Leçons pour la France
Face à ce tableau, quelle est la politique de la France ? Celle « du chien crevé au fil de l’eau ».
L’alignement français sur les positions américaines, nette depuis la réintégration française du commandement intégré de l’OTAN (mars 2009), a fait perdre à Paris toute marge de manœuvre pour jouer un rôle, pourtant taillé à sa mesure compte tenu de sa tradition diplomatique et de ses alliés régionaux. Apprentie sorcière en Libye (en février 2011), aveugle en Syrie (au point d’entraîner et d’armer les islamistes « modérés » et d’être à deux doigts d’envoyer des Rafale en août 2013 rééditer l’erreur libyenne), tournant le dos à l’Iran (en réclamant toujours plus de sanctions), elle a été prise de court par le revirement estival américain. Ce cocufiage de Paris par Washington ne serait que ridicule s’il n’emportait pas des conséquences tragiques sur le terrain et pour l’avenir.
Paris n’a ainsi plus une seule carte en mains : les routes de Moscou, de Téhéran et de Damas lui sont fermées et il n’est pas sûr que celles du palais saoudien d’Al Yamamah et de la Maison Blanche lui soient pour autant ouvertes. Délaissant sa tradition diplomatique, sourde aux réalités du terrain (l’armement de rebelles incontrôlables, le massacre des chrétiens, les effets terroristes sur son propre territoire), elle s’est fourvoyée dans cet Orient compliqué qu’elle connaissait pourtant si bien.

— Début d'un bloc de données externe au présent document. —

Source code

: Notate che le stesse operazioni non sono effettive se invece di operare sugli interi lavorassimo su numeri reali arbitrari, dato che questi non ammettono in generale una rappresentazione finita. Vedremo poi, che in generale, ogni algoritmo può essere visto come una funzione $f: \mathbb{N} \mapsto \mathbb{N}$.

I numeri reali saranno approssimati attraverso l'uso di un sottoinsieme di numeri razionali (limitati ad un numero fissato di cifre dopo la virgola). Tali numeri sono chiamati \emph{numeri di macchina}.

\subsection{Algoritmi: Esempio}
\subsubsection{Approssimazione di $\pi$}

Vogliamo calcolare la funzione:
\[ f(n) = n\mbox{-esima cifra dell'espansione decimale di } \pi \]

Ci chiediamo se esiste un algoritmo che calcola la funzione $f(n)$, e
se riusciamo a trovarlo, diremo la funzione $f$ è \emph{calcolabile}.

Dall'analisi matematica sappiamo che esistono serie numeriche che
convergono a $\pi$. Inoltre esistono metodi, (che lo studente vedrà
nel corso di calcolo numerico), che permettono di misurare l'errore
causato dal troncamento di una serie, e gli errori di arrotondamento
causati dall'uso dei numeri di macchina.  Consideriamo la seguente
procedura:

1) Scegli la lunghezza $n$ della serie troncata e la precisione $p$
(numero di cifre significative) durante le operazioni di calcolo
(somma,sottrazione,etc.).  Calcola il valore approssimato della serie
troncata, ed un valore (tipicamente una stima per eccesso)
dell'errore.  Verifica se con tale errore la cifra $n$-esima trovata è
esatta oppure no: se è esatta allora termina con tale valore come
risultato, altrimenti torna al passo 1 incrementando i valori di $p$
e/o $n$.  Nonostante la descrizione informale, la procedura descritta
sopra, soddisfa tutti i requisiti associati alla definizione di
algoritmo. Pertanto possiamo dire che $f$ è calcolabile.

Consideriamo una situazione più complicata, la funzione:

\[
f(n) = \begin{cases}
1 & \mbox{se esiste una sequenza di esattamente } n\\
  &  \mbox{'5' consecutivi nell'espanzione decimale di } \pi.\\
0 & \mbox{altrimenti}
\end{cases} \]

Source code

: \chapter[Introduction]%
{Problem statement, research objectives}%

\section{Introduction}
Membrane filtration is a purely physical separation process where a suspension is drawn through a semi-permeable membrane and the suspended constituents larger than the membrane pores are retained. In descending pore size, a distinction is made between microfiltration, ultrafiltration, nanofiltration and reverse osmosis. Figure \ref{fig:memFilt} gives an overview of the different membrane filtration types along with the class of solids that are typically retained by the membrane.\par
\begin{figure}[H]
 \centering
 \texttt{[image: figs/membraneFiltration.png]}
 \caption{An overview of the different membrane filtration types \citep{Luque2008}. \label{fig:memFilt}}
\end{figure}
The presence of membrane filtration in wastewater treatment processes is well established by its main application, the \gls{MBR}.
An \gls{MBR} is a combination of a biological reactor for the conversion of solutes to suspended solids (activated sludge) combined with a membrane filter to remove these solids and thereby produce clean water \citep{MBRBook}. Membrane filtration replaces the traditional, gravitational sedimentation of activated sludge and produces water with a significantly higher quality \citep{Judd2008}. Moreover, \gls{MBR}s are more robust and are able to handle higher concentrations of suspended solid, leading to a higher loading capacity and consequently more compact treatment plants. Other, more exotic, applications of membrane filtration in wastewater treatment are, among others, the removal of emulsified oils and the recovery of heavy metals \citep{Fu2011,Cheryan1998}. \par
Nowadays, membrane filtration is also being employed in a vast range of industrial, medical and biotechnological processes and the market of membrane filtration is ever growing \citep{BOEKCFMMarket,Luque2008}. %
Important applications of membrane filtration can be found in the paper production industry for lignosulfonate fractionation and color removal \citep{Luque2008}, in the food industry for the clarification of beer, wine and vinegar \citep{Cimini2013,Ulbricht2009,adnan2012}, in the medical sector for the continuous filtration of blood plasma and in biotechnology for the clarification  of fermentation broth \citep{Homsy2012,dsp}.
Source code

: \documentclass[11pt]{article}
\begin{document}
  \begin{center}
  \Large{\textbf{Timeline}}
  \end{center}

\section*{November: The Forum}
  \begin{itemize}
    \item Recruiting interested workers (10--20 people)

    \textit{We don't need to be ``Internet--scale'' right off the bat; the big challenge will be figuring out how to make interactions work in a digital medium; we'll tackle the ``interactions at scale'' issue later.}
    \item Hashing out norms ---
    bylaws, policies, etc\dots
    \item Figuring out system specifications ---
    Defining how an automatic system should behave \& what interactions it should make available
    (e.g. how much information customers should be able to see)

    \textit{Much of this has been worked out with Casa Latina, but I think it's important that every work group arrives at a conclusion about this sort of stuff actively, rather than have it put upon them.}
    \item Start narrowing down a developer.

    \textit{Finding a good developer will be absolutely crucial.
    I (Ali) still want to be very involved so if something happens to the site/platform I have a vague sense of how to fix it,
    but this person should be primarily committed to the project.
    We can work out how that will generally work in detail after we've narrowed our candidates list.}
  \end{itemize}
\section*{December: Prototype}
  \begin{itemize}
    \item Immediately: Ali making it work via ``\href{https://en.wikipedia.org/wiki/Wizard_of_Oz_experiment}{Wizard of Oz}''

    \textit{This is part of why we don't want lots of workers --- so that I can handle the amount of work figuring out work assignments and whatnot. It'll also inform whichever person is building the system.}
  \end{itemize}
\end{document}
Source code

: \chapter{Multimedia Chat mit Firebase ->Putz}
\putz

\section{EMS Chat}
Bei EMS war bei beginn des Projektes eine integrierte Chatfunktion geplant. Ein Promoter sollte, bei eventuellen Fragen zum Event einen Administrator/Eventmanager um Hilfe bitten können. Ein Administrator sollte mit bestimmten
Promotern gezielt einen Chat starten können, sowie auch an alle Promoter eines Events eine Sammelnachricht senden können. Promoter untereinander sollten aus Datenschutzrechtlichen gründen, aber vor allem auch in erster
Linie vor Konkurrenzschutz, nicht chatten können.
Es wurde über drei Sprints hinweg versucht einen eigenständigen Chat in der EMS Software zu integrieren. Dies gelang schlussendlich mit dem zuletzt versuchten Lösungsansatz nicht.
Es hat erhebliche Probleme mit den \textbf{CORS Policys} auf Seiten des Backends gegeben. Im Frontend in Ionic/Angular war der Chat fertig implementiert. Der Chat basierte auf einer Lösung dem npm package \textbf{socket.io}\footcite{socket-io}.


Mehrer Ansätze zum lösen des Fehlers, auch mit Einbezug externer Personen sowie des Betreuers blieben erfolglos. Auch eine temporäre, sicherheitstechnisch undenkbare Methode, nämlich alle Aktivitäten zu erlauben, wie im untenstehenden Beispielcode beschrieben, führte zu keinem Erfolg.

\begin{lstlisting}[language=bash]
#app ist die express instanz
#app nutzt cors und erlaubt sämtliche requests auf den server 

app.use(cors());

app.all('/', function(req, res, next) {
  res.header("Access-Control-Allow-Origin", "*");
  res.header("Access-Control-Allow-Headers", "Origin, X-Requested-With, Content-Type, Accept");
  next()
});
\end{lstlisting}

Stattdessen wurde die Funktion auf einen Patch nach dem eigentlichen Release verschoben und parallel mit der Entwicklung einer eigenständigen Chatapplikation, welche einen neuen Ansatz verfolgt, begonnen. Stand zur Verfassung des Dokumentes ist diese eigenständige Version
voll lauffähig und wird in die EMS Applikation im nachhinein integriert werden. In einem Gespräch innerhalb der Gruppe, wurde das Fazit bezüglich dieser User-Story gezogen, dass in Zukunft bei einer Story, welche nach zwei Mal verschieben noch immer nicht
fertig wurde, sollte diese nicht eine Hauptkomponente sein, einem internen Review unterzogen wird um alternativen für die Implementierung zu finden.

Pour jouer un rôle conforme à sa tradition et aux attentes de ses alliés régionaux, la France n’aura pas d’autre choix que de retrouver le chemin de Moscou, Téhéran et de Damas. Ce faisant, elle apportera un canal de discussions apprécié par les belligérants de la région et, même gageons-le, par la future Administration américaine. Participer à tout et n’être exclu de rien : tel est en effet le secret de la diplomatie.